There are four potential haplotypes. Based on the above analyses, it was hypothesized that homozygosity for the IL12Bpro-1/3'UTR-2 haplotype would confer greater susceptibility to death from CM. Seven of the nine individuals (ie 88%) with CM having this genotype died, compared to 15 deaths from 72 (21%) CM cases having all other genotypes (Table 2). Controlling for age and parasitemia, the OR for death from CM in subjects homozygous for the IL12Bpro-1/3'UTR-2 haplotype was 18.1 (95% CI: 2.87-115; P=0.002).

Association between IL12B polymorphisms and NO production

NO_x excretion, an indicator of NO production by NOS, has previously been shown to be significantly inversely associated with disease severity in these children, with levels lowest in children with CM (both fatal and non-fatal).⁸ iNOS production is stimulated in part by the Th1 cytokine interferon-. IL12B genotype could have an effect on NO production via increased IL12B gene expression, Th1 cell development and interferon- production. Therefore, fasting urinary excretion of the NO metabolites, nitrate+nitrite (NO_x), was measured in all Tanzanian subjects. In a univariate analysis, the geometric mean urinary NO_x/creatinine ratio was 0.11 (95% CI: 0.07-0.15) in IL12pro-1 homozygotes compared to 0.16 (95% CI: 0.14-0.19) in all other subjects (P=0.027). IL12BPro-1 homozygosity was independently predictive of lower NO_x excretion after controlling for the previously described disease association⁸ (P=0.012; Figure 1A). The significant predictive effect of IL12B genotype was maintained after controlling for additional potentially confounding variables (age, parasitemia, plasma creatinine and IL12B 3'UTR genotype; P=0.042). Mean urinary NO_x excretion was lowest in IL12B 3'UTR-2 homozygotes in each disease category (Figure 1B), but this was not statistically significant, either in a univariate model (P=0.066) or after controlling for disease severity (P=0.077).
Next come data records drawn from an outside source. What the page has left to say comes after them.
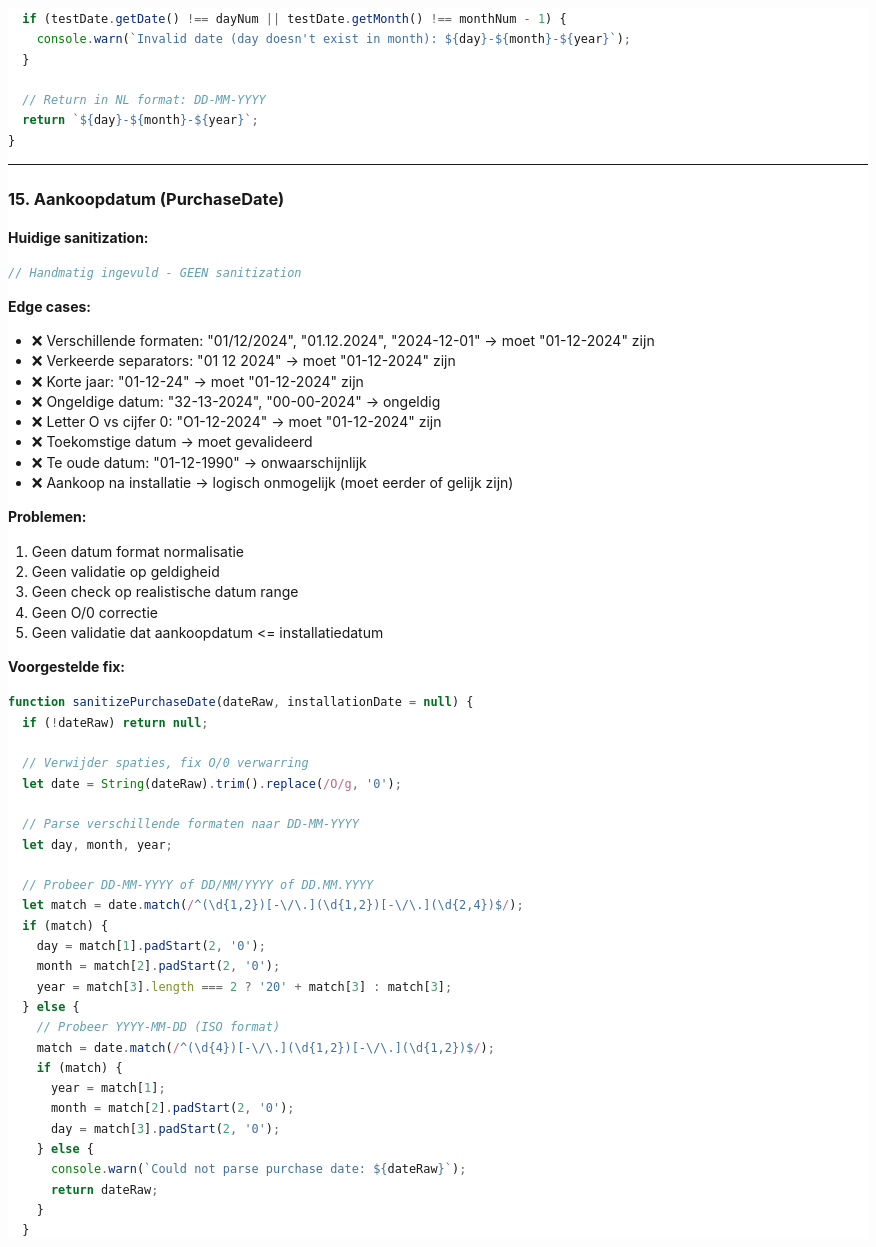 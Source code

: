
 ```javascript
  if (testDate.getDate() !== dayNum || testDate.getMonth() !== monthNum - 1) {
    console.warn(`Invalid date (day doesn't exist in month): ${day}-${month}-${year}`);
  }

  // Return in NL format: DD-MM-YYYY
  return `${day}-${month}-${year}`;
}
```

---

### 15. Aankoopdatum (PurchaseDate)

**Huidige sanitization:**
```javascript
// Handmatig ingevuld - GEEN sanitization
```

**Edge cases:**
- ❌ Verschillende formaten: "01/12/2024", "01.12.2024", "2024-12-01" → moet "01-12-2024" zijn
- ❌ Verkeerde separators: "01 12 2024" → moet "01-12-2024" zijn
- ❌ Korte jaar: "01-12-24" → moet "01-12-2024" zijn
- ❌ Ongeldige datum: "32-13-2024", "00-00-2024" → ongeldig
- ❌ Letter O vs cijfer 0: "O1-12-2024" → moet "01-12-2024" zijn
- ❌ Toekomstige datum → moet gevalideerd
- ❌ Te oude datum: "01-12-1990" → onwaarschijnlijk
- ❌ Aankoop na installatie → logisch onmogelijk (moet eerder of gelijk zijn)

**Problemen:**
1. Geen datum format normalisatie
2. Geen validatie op geldigheid
3. Geen check op realistische datum range
4. Geen O/0 correctie
5. Geen validatie dat aankoopdatum <= installatiedatum

**Voorgestelde fix:**
```javascript
function sanitizePurchaseDate(dateRaw, installationDate = null) {
  if (!dateRaw) return null;

  // Verwijder spaties, fix O/0 verwarring
  let date = String(dateRaw).trim().replace(/O/g, '0');

  // Parse verschillende formaten naar DD-MM-YYYY
  let day, month, year;

  // Probeer DD-MM-YYYY of DD/MM/YYYY of DD.MM.YYYY
  let match = date.match(/^(\d{1,2})[-\/\.](\d{1,2})[-\/\.](\d{2,4})$/);
  if (match) {
    day = match[1].padStart(2, '0');
    month = match[2].padStart(2, '0');
    year = match[3].length === 2 ? '20' + match[3] : match[3];
  } else {
    // Probeer YYYY-MM-DD (ISO format)
    match = date.match(/^(\d{4})[-\/\.](\d{1,2})[-\/\.](\d{1,2})$/);
    if (match) {
      year = match[1];
      month = match[2].padStart(2, '0');
      day = match[3].padStart(2, '0');
    } else {
      console.warn(`Could not parse purchase date: ${dateRaw}`);
      return dateRaw;
    }
  }

``` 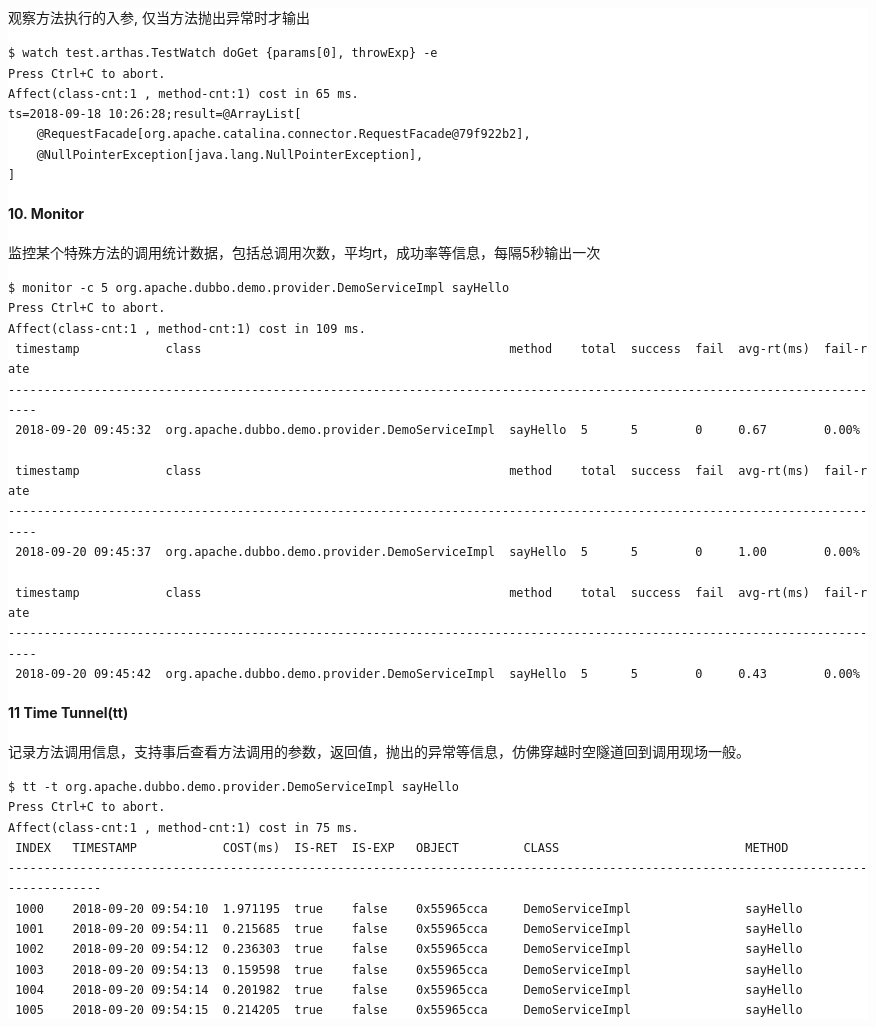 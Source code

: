 观察方法执行的入参, 仅当方法抛出异常时才输出

```shell
$ watch test.arthas.TestWatch doGet {params[0], throwExp} -e
Press Ctrl+C to abort.
Affect(class-cnt:1 , method-cnt:1) cost in 65 ms.
ts=2018-09-18 10:26:28;result=@ArrayList[
    @RequestFacade[org.apache.catalina.connector.RequestFacade@79f922b2],
    @NullPointerException[java.lang.NullPointerException],
]
```

#### 10. Monitor

监控某个特殊方法的调用统计数据，包括总调用次数，平均rt，成功率等信息，每隔5秒输出一次

```shell
$ monitor -c 5 org.apache.dubbo.demo.provider.DemoServiceImpl sayHello
Press Ctrl+C to abort.
Affect(class-cnt:1 , method-cnt:1) cost in 109 ms.
 timestamp            class                                           method    total  success  fail  avg-rt(ms)  fail-rate
----------------------------------------------------------------------------------------------------------------------------
 2018-09-20 09:45:32  org.apache.dubbo.demo.provider.DemoServiceImpl  sayHello  5      5        0     0.67        0.00%

 timestamp            class                                           method    total  success  fail  avg-rt(ms)  fail-rate
----------------------------------------------------------------------------------------------------------------------------
 2018-09-20 09:45:37  org.apache.dubbo.demo.provider.DemoServiceImpl  sayHello  5      5        0     1.00        0.00%

 timestamp            class                                           method    total  success  fail  avg-rt(ms)  fail-rate
----------------------------------------------------------------------------------------------------------------------------
 2018-09-20 09:45:42  org.apache.dubbo.demo.provider.DemoServiceImpl  sayHello  5      5        0     0.43        0.00%
```

#### 11 Time Tunnel(tt)

记录方法调用信息，支持事后查看方法调用的参数，返回值，抛出的异常等信息，仿佛穿越时空隧道回到调用现场一般。

```shell
$ tt -t org.apache.dubbo.demo.provider.DemoServiceImpl sayHello
Press Ctrl+C to abort.
Affect(class-cnt:1 , method-cnt:1) cost in 75 ms.
 INDEX   TIMESTAMP            COST(ms)  IS-RET  IS-EXP   OBJECT         CLASS                          METHOD
-------------------------------------------------------------------------------------------------------------------------------------
 1000    2018-09-20 09:54:10  1.971195  true    false    0x55965cca     DemoServiceImpl                sayHello
 1001    2018-09-20 09:54:11  0.215685  true    false    0x55965cca     DemoServiceImpl                sayHello
 1002    2018-09-20 09:54:12  0.236303  true    false    0x55965cca     DemoServiceImpl                sayHello
 1003    2018-09-20 09:54:13  0.159598  true    false    0x55965cca     DemoServiceImpl                sayHello
 1004    2018-09-20 09:54:14  0.201982  true    false    0x55965cca     DemoServiceImpl                sayHello
 1005    2018-09-20 09:54:15  0.214205  true    false    0x55965cca     DemoServiceImpl                sayHello
``` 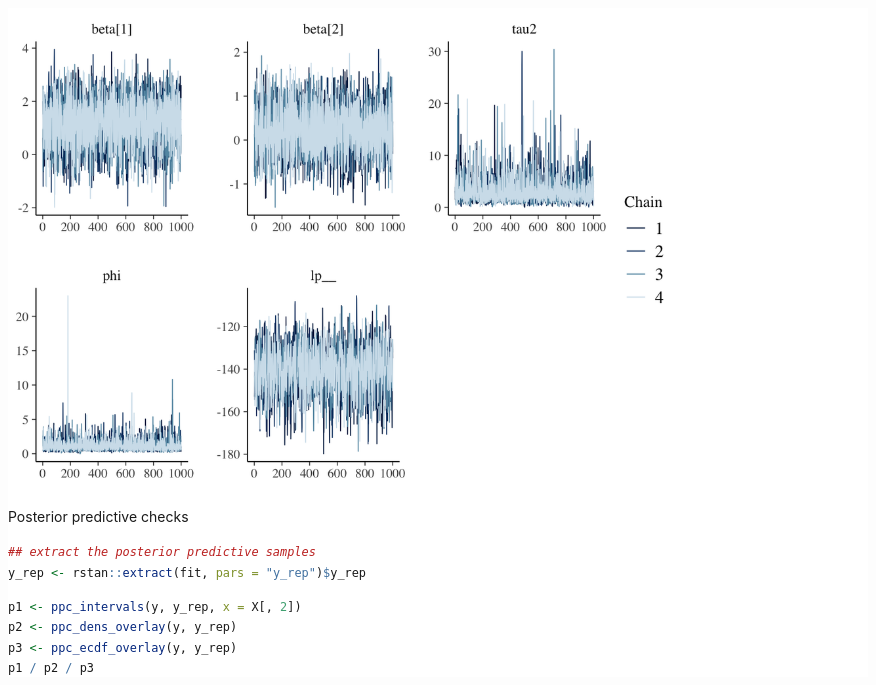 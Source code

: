 <img src="32-day-32_files/figure-html/stan-spatial-logistic-results-1.png" width="672" />

Posterior predictive checks


```r
## extract the posterior predictive samples
y_rep <- rstan::extract(fit, pars = "y_rep")$y_rep
```



```r
p1 <- ppc_intervals(y, y_rep, x = X[, 2])
p2 <- ppc_dens_overlay(y, y_rep)
p3 <- ppc_ecdf_overlay(y, y_rep)
p1 / p2 / p3 
```
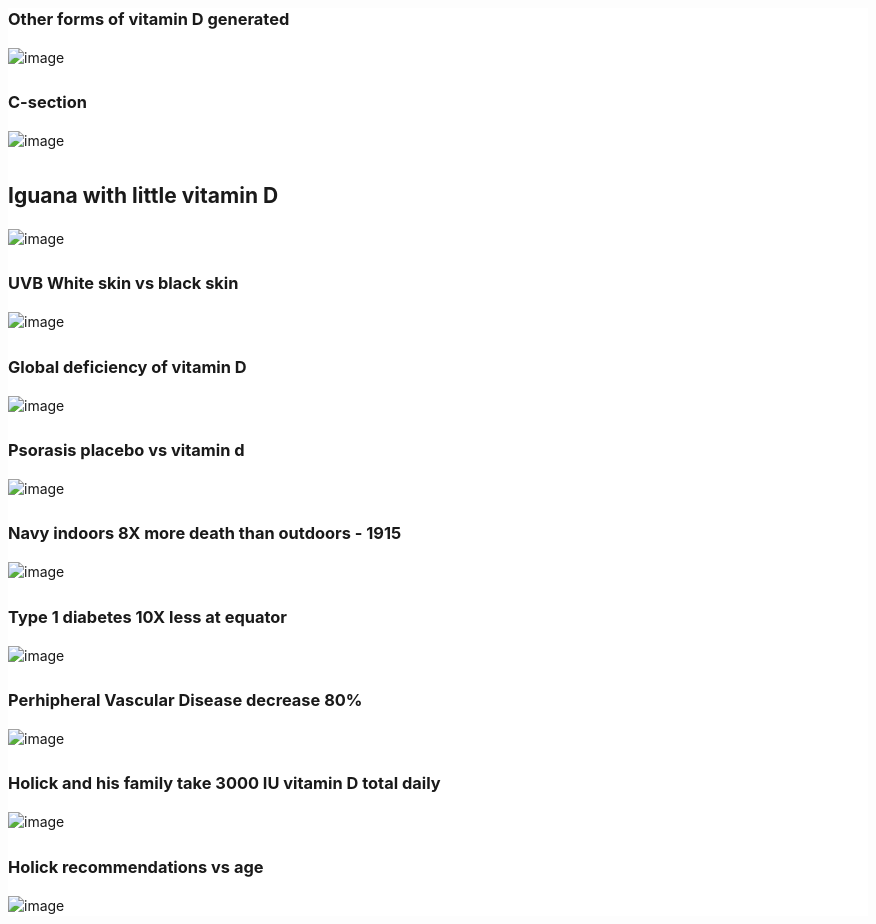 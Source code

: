 ### Other forms of vitamin D generated

<img src="https://d378j1rmrlek7x.cloudfront.net/attachments/jpeg/holick-other-forms-of-vitamin-d-generated.jpg" alt="image" width="400">

### C-section

<img src="https://d378j1rmrlek7x.cloudfront.net/attachments/jpeg/holick-c-section.jpg" alt="image" width="400">

## Iguana with little vitamin D

<img src="https://d378j1rmrlek7x.cloudfront.net/attachments/jpeg/holick-iguana.jpg" alt="image" width="400">

### UVB White skin vs black skin

<img src="https://d378j1rmrlek7x.cloudfront.net/attachments/jpeg/hollick-uvb-white-vs-black.jpg" alt="image" width="500">

### Global deficiency of vitamin D

<img src="https://d378j1rmrlek7x.cloudfront.net/attachments/jpeg/holick-global-deficiency.jpg" alt="image" width="400">

### Psorasis placebo vs vitamin d

<img src="https://d378j1rmrlek7x.cloudfront.net/attachments/jpeg/holick-psorasis-pacelbo-vs-vitamin-d.jpg" alt="image" width="400">

### Navy indoors 8X more death than outdoors - 1915

<img src="https://d378j1rmrlek7x.cloudfront.net/attachments/jpeg/holick-navy-indoors-8x-more-death-than-outdoors---1915.jpg" alt="image" width="400">

### Type 1 diabetes 10X less at equator

<img src="https://d378j1rmrlek7x.cloudfront.net/attachments/jpeg/holick-type-1-diabetes-10x-less-at-equator.jpg" alt="image" width="400">

### Perhipheral Vascular Disease decrease 80%

<img src="https://d378j1rmrlek7x.cloudfront.net/attachments/jpeg/holick-pvd-decrease-80-.jpg" alt="image" width="400">

### Holick and his family take 3000 IU vitamin D total daily

<img src="https://d378j1rmrlek7x.cloudfront.net/attachments/jpeg/holick-3000-iu-vitamin-d-total.jpg" alt="image" width="400">

### Holick recommendations vs age

<img src="https://d378j1rmrlek7x.cloudfront.net/attachments/jpeg/holick-recommendations-vs-age.jpg" alt="image" width="400"> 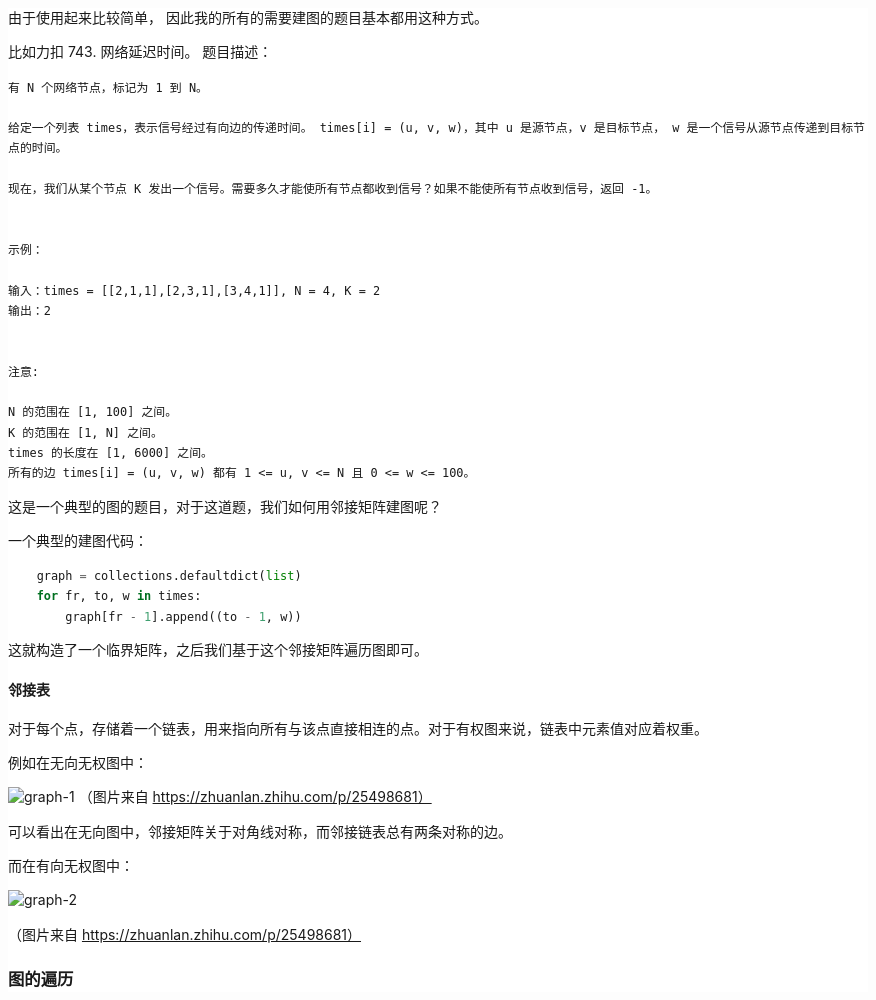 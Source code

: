 由于使用起来比较简单， 因此我的所有的需要建图的题目基本都用这种方式。

比如力扣 743. 网络延迟时间。 题目描述：

```
有 N 个网络节点，标记为 1 到 N。

给定一个列表 times，表示信号经过有向边的传递时间。 times[i] = (u, v, w)，其中 u 是源节点，v 是目标节点， w 是一个信号从源节点传递到目标节点的时间。

现在，我们从某个节点 K 发出一个信号。需要多久才能使所有节点都收到信号？如果不能使所有节点收到信号，返回 -1。


示例：

输入：times = [[2,1,1],[2,3,1],[3,4,1]], N = 4, K = 2
输出：2
 

注意:

N 的范围在 [1, 100] 之间。
K 的范围在 [1, N] 之间。
times 的长度在 [1, 6000] 之间。
所有的边 times[i] = (u, v, w) 都有 1 <= u, v <= N 且 0 <= w <= 100。

```

这是一个典型的图的题目，对于这道题，我们如何用邻接矩阵建图呢？

一个典型的建图代码：

```py
    graph = collections.defaultdict(list)
    for fr, to, w in times:
        graph[fr - 1].append((to - 1, w))
```

这就构造了一个临界矩阵，之后我们基于这个邻接矩阵遍历图即可。

#### 邻接表

对于每个点，存储着一个链表，用来指向所有与该点直接相连的点。对于有权图来说，链表中元素值对应着权重。

例如在无向无权图中：

![graph-1](https://tva1.sinaimg.cn/large/007S8ZIlly1ghluh8tbb5j30k00akq48.jpg)
（图片来自 https://zhuanlan.zhihu.com/p/25498681）

可以看出在无向图中，邻接矩阵关于对角线对称，而邻接链表总有两条对称的边。

而在有向无权图中：

![graph-2](https://tva1.sinaimg.cn/large/007S8ZIlly1ghluhb46urj30k00aq0ux.jpg)

（图片来自 https://zhuanlan.zhihu.com/p/25498681）

### 图的遍历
Association of IL12B polymorphisms with outcome from severe malaria in Kenyan subjects

In the Kenyan children, no significant association was found between mortality from severe malaria and either the IL12Bpro-1 or IL12B 3'UTR-2 genotypes (data not shown). Similarly, there was no association between these IL12B genotypes and outcome in the subgroups with cerebral and non-cerebral severe malaria (data not shown). However, there was a weak association of the IL12Bpro-1/3'UTR-2 haplotype and another manifestation of severe disease, hypoglycemia: of 130 children who developed hypoglycemia, 16 (12%) were homozygous for this haplotype, while amongst those who did not become hypoglycemic, 31 of 477 (6%) had this genotype (P=0.03).

Discussion

The association we have found between the IL12Bpro genotype and cerebral malaria mortality in Tanzanian children supports a role for differential expression of IL-12 affecting outcome in cerebral malaria. How may this effect be mediated? IL-12 production has been associated with protective immune responses to both exoerythrocytic and erythrocytic stages of P. falciparum.^4,11 Administration of IL-12 ameliorates disease in a number of rodent models.^3,4,12 Levels of IL-12 are also inversely related to malaria disease severity in Gabonese children.⁵ IL-12 influences the development of interferon- secreting T cells, which are associated with a 'Th1' cellular immune response and the recruitment and activation of mononuclear cells² including induction of inducible nitric oxide synthase (iNOS). Mononuclear cell iNOS expression and systemic NO production have previously been associated with protection from cerebral malaria in Tanzania⁸ and with protection from severe malaria in other populations.^13,14

We have previously demonstrated that children in the Tanzanian cohort with CM produced less NO than healthy control children or children with uncomplicated malaria.⁸ In these same children, IL12Bpro-1 homozygosity was functionally associated with significantly lower NO production. The magnitude of the effect of IL12Bpro genotype on NO production in children with uncomplicated or cerebral malaria may reflect the influence of parasite factors¹⁵ and other cytokines such as IL-10 that negatively regulate NO production, as indices of NO production were markedly lower in these disease groups.⁸

Our results suggest that differential expression of genetically variable IL-12 production may be one of the mechanisms underlying the differential NO production and outcome seen in these Tanzanian children. Although IL12B genotypes did not affect increased risk of having CM, the findings are consistent with the hypothesis that once CM occurs, homozygosity of the IL12Bpro-1 allele increases risk of fatal outcome through impaired production of mediators such as NO.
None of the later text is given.